PROBLEM DESCRIPTION:
Lines outside the range are not wanted. Give again exactly the lines between the line holding "A thread-\/safe window" and the line holding "Ensure identical binary", inclusive, from the listing below.

[EXERCISE MATERIALS Boundary: Start]

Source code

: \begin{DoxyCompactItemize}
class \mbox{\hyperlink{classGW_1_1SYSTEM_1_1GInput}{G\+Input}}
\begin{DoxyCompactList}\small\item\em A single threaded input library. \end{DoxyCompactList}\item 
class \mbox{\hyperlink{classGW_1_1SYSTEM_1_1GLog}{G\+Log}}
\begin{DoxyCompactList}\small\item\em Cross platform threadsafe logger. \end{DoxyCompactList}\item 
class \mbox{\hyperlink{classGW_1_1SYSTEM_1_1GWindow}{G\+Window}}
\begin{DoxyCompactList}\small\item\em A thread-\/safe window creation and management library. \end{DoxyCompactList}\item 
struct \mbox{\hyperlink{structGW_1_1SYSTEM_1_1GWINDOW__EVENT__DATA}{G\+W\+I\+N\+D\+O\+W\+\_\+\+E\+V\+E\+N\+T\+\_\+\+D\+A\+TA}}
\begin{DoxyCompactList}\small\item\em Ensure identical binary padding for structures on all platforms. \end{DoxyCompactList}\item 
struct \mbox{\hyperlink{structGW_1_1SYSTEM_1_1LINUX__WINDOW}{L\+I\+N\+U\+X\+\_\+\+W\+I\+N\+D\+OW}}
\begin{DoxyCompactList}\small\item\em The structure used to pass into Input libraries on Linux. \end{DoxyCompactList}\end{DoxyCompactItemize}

[EXERCISE MATERIALS Boundary: End]

OUTPUT OF THE EXERCISE:
\begin{DoxyCompactList}\small\item\em A thread-\/safe window creation and management library. \end{DoxyCompactList}\item 
struct \mbox{\hyperlink{structGW_1_1SYSTEM_1_1GWINDOW__EVENT__DATA}{G\+W\+I\+N\+D\+O\+W\+\_\+\+E\+V\+E\+N\+T\+\_\+\+D\+A\+TA}}
\begin{DoxyCompactList}\small\item\em Ensure identical binary padding for structures on all platforms. \end{DoxyCompactList}\item 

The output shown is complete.